Against California’s ballot initiative on retail theft, fentanyl, homelessness

In response to the misleadingly-named “Homelessness, Drug Addiction, and Theft Reduction Act” qualifying for November’s ballot, Michelle Parris, director of the Vera Institute of Justice’s Vera California initiative, issued the following statement.

“California needs solutions to retail theft, fentanyl, and homelessness in order for our communities to thrive. But the ballot initiative to roll back Proposition 47 will instead take us back to a failed, expensive era of mass incarceration that will drain county budgets of the resources they need to keep our communities safe and support our local businesses. The special interests driving this initiative — including major retailers and the California Correctional Peace Officers Association — would prefer to waste Californians’ time and money once again filling our jails and prisons to the brim without doing what we know would address these problems and keep us safe.

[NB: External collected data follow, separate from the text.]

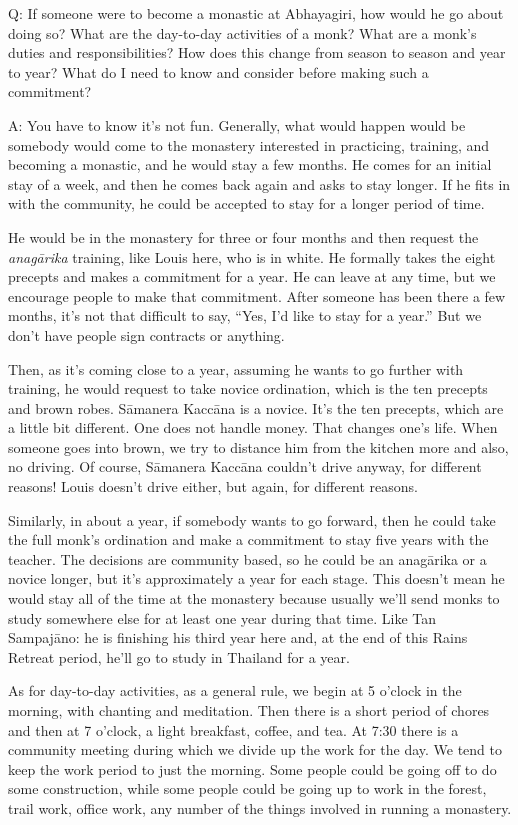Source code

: \qaspace
Q: If someone were to become a monastic at Abhayagiri, how would he go
about doing so? What are the day-to-day activities of a monk? What are a
monk’s duties and responsibilities? How does this change from season to
season and year to year? What do I need to know and consider before
making such a commitment?

\qaspace
A: You have to know it’s not fun. Generally, what would happen would be
somebody would come to the monastery interested in practicing, training,
and becoming a monastic, and he would stay a few months. He comes for an
initial stay of a week, and then he comes back again and asks to stay
longer. If he fits in with the community, he could be accepted to stay
for a longer period of time.

He would be in the monastery for three or four months and then request
the \emph{anagārika} training, like Louis here, who is in white. He
formally takes the eight precepts and makes a commitment for a year. He
can leave at any time, but we encourage people to make that commitment.
After someone has been there a few months, it’s not that difficult to
say, “Yes, I’d like to stay for a year.” But we don’t have people sign
contracts or anything.

Then, as it’s coming close to a year, assuming he wants to go further
with training, he would request to take novice ordination, which is the
ten precepts and brown robes. Sāmanera Kaccāna is a novice. It’s the ten
precepts, which are a little bit different. One does not handle money.
That changes one’s life. When someone goes into brown, we try to
distance him from the kitchen more and also, no driving. Of course,
Sāmanera Kaccāna couldn’t drive anyway, for different reasons! Louis
doesn’t drive either, but again, for different reasons.

Similarly, in about a year, if somebody wants to go forward, then he
could take the full monk’s ordination and make a commitment to stay five
years with the teacher. The decisions are community based, so he could
be an anagārika or a novice longer, but it’s approximately a year for
each stage. This doesn’t mean he would stay all of the time at the
monastery because usually we’ll send monks to study somewhere else for
at least one year during that time. Like Tan Sampajāno: he is finishing
his third year here and, at the end of this Rains Retreat period, he’ll
go to study in Thailand for a year.

As for day-to-day activities, as a general rule, we begin at 5 o’clock
in the morning, with chanting and meditation. Then there is a short
period of chores and then at 7 o’clock, a light breakfast, coffee, and
tea. At 7:30 there is a community meeting during which we divide up the
work for the day. We tend to keep the work period to just the morning.
Some people could be going off to do some construction, while some
people could be going up to work in the forest, trail work, office work,
any number of the things involved in running a monastery.

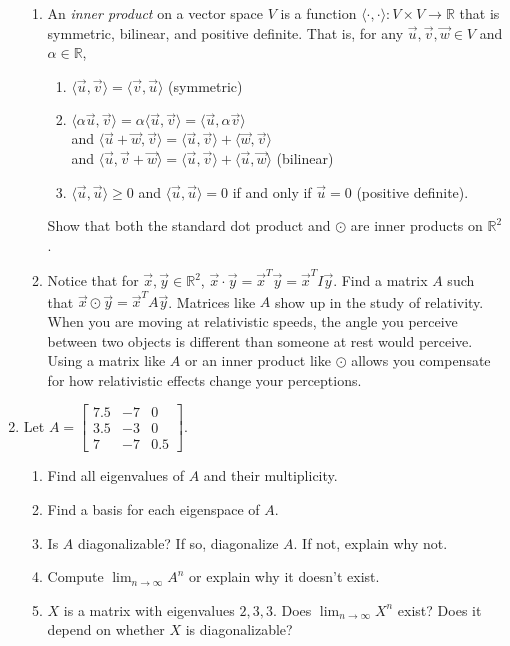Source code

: \documentclass[letter]{article}
\newcommand{\R}{\mathbb{R}}
\newcommand{\mat}[1]{\begin{bmatrix}#1\end{bmatrix}}
\begin{document}
\begin{enumerate}
\begin{enumerate}
				\item  An \emph{inner product} on a vector space $V$ is a function $\langle \cdot,\cdot\rangle:V\times V\to\R$
					that is symmetric, bilinear, and positive definite.  That is, for any $\vec u,\vec v,\vec w\in V$
					and $\alpha\in\R$,
					\begin{enumerate}
						\item $\langle \vec u,\vec v\rangle =\langle \vec v,\vec u\rangle$ (symmetric)
						\item $\langle \alpha\vec u,\vec v\rangle =\alpha\langle \vec u,\vec v\rangle =\langle \vec u,\alpha\vec v\rangle$\\
							and $\langle \vec u+\vec w,\vec v\rangle =\langle \vec u,\vec v\rangle+\langle \vec w,\vec v\rangle$\\
							and $\langle \vec u,\vec v+\vec w\rangle =\langle \vec u,\vec v\rangle+\langle \vec u,\vec w\rangle$ (bilinear)
						\item $\langle \vec u,\vec u\rangle\geq 0$ and $\langle \vec u,\vec u\rangle=0$ if and only if $\vec u=0$ (positive definite).
					\end{enumerate}

					Show that both the standard dot product and $\odot$ are inner products on $\R^2$.
				\item Notice that for $\vec x,\vec y\in\R^2$, $\vec x\cdot\vec y = \vec x^T\vec y=\vec x^TI\vec y$.
					Find a matrix $A$ such that $\vec x\odot \vec y=\vec x^TA\vec y$.  Matrices like $A$ 
					show up in the study of relativity.  When you are moving at relativistic speeds, the angle
					you perceive between two objects is different than someone at rest would perceive.  Using
					a matrix like $A$ or an inner product like $\odot$ allows you compensate for how relativistic
					effects change your perceptions.
			\end{enumerate}

		\item Let $A=\mat{7.5&-7&0\\3.5&-3&0\\7&-7&0.5}$.
		\begin{enumerate}
			\item Find all eigenvalues of $A$ and their multiplicity.
			\item Find a basis for each eigenspace of $A$.
			\item Is $A$ diagonalizable?  If so, diagonalize $A$.  If not, explain why
				not.
			\item Compute $\lim_{n\to\infty} A^n$ or explain why it doesn't exist.  
			\item $X$ is a matrix with eigenvalues $2,3,3$.  Does $\lim_{n\to\infty} X^n$ exist?
				Does it depend on whether $X$ is diagonalizable?
		\end{enumerate}
		

\end{enumerate}
\end{document}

“Prop 47 has made our communities safer. It’s reduced recidivism, and it hasn’t increased violent crime or property crime. It helped turn the tide on mass incarceration, reduced racial disparities in prisons, and diverted $800 millionsaved from the state’s prison budget to funding for much-needed services, including employment assistance for those coming out of jail, victims’ services, and housing.

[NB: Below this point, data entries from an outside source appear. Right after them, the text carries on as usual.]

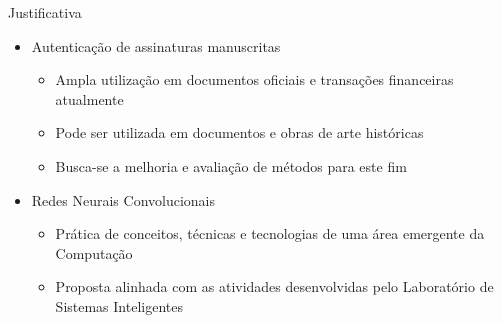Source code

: 
\begin{frame}{Justificativa}
	\begin{itemize}
		\item Autenticação de assinaturas manuscritas
		\begin{itemize}
			\item Ampla utilização em \alert{documentos oficiais} e \alert{transações financeiras} atualmente
			\item Pode ser utilizada em documentos e obras de arte históricas
			\item Busca-se a melhoria e avaliação de métodos para este fim
		\end{itemize}
		\bigskip
		\item Redes Neurais Convolucionais
		\begin{itemize}
			\item Prática de conceitos, técnicas e tecnologias de uma área emergente da Computação
			\item Proposta alinhada com as atividades desenvolvidas pelo \alert{Laboratório de Sistemas Inteligentes}
		\end{itemize}
	\end{itemize}
\end{frame}
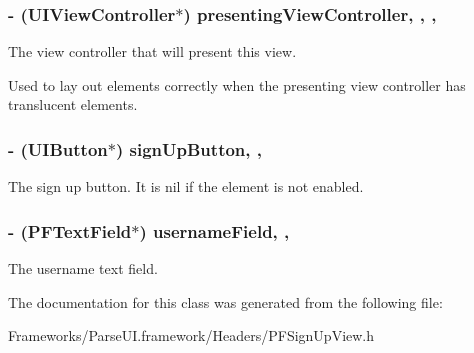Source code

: \subsubsection[{presenting\+View\+Controller}]{\setlength{\rightskip}{0pt plus 5cm}-\/ (U\+I\+View\+Controller$\ast$) presenting\+View\+Controller\hspace{0.3cm}{\ttfamily [read]}, {\ttfamily [write]}, {\ttfamily [nonatomic]}, {\ttfamily [weak]}}\label{interface_p_f_sign_up_view_a48e4f5a10409de79d5a3e3bc18de0213}
The view controller that will present this view.

Used to lay out elements correctly when the presenting view controller has translucent elements. \hypertarget{interface_p_f_sign_up_view_ae319a64a63e1cc268b3a09263783b6f7}{}
\subsubsection[{sign\+Up\+Button}]{\setlength{\rightskip}{0pt plus 5cm}-\/ (U\+I\+Button$\ast$) sign\+Up\+Button\hspace{0.3cm}{\ttfamily [read]}, {\ttfamily [nonatomic]}, {\ttfamily [strong]}}\label{interface_p_f_sign_up_view_ae319a64a63e1cc268b3a09263783b6f7}
The sign up button. It is {\ttfamily nil} if the element is not enabled. \hypertarget{interface_p_f_sign_up_view_a87cd8eb60bc9201825a00f98630736f3}{}
\subsubsection[{username\+Field}]{\setlength{\rightskip}{0pt plus 5cm}-\/ ({\bf P\+F\+Text\+Field}$\ast$) username\+Field\hspace{0.3cm}{\ttfamily [read]}, {\ttfamily [nonatomic]}, {\ttfamily [strong]}}\label{interface_p_f_sign_up_view_a87cd8eb60bc9201825a00f98630736f3}
The username text field. 

The documentation for this class was generated from the following file\+:\begin{DoxyCompactItemize}
\item 
Frameworks/\+Parse\+U\+I.\+framework/\+Headers/P\+F\+Sign\+Up\+View.\+h\end{DoxyCompactItemize}
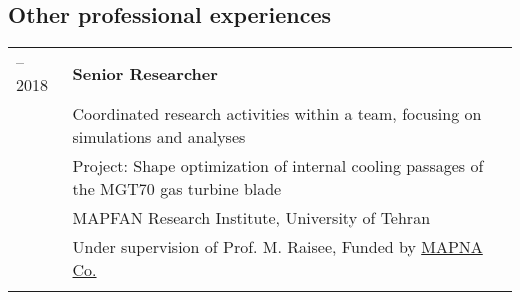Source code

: 
\subsection{Other professional experiences}{}
\begin{longtable}[l]{>{\raggedleft\arraybackslash}p{}|p{}}

   

    2015 -- 2018 & \textbf{Senior Researcher}\\
    & Coordinated research activities within a team, focusing on simulations and analyses \\
    & Project: Shape optimization of internal cooling passages of the MGT70 gas turbine blade\\
    & MAPFAN Research Institute, University of Tehran \\
    & Under supervision of Prof. M. Raisee, Funded by \href{http://www.mapnagroup.com/en/}{MAPNA Co.} \\		
    \multicolumn{2}{c}{} \\

    


\end{longtable}
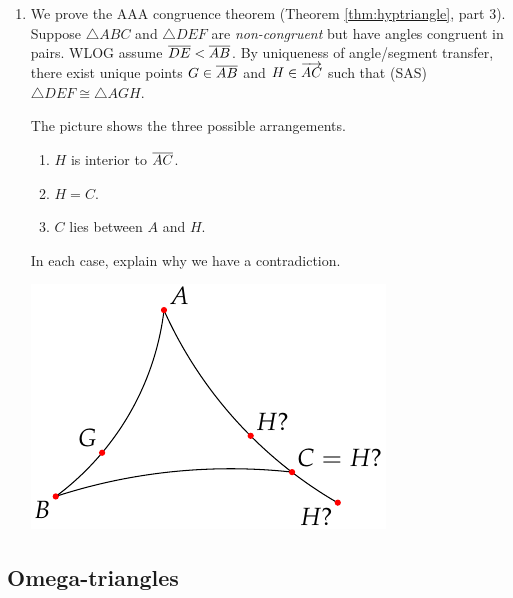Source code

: \begin{exercises}
\begin{enumerate}
  
  \item We prove the AAA congruence theorem (Theorem \ref{thm:hyptriangle}, part 3).\smallbreak
  Suppose $\triangle ABC$ and $\triangle DEF$ are \emph{non-congruent} but have angles congruent in pairs. WLOG assume $\overline{DE}<\overline{AB}$. By uniqueness of angle/segment transfer, there exist unique points $G\in\overline{AB}$ and $H\in\overrightarrow{AC}$ such that (SAS) $\triangle DEF\cong\triangle AGH$.\par
  \begin{minipage}[t]{0.6\linewidth}\vspace{-5pt}
  	The picture shows the three possible arrangements.
  	\begin{enumerate}\itemsep0pt
    	\item $H$ is interior to $\overline{AC}$.
    	\item $H=C$.
    	\item $C$ lies between $A$ and $H$.
  	\end{enumerate}
  	In each case, explain why we have a contradiction.
   \end{minipage}\hfill\begin{minipage}[t]{0.39\linewidth}\vspace{-25pt}
    \flushright\includegraphics{basic-aaa}
   \end{minipage}
\end{enumerate}
\end{exercises}


\clearpage


\subsection{Omega-triangles}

“To address important issues like the fentanyl crisis, organized retail theft, or the destabilizing effects of homelessness, we need evidence-backed solutions that prevent harm, stop violence, and build thriving communities. That means regulating online resale marketplaces to prevent the sale of stolen goods, expanding ready access to behavioral health resources and community-based safety interventions like LEAD (Let Everyone Advance with Dignity / Law Enforcement Assisted Diversion), building much-needed housing, and protecting tenants.

“California faces significant challenges today, and every dollar spent on this ballot initiative is a dollar that could be spent solving these problems. Those driving and funding this initiative would rather try to temporarily hide these problems out of sight — at great cost to our budgets and safety — than let the state of California and its counties do the hard work of solving them.”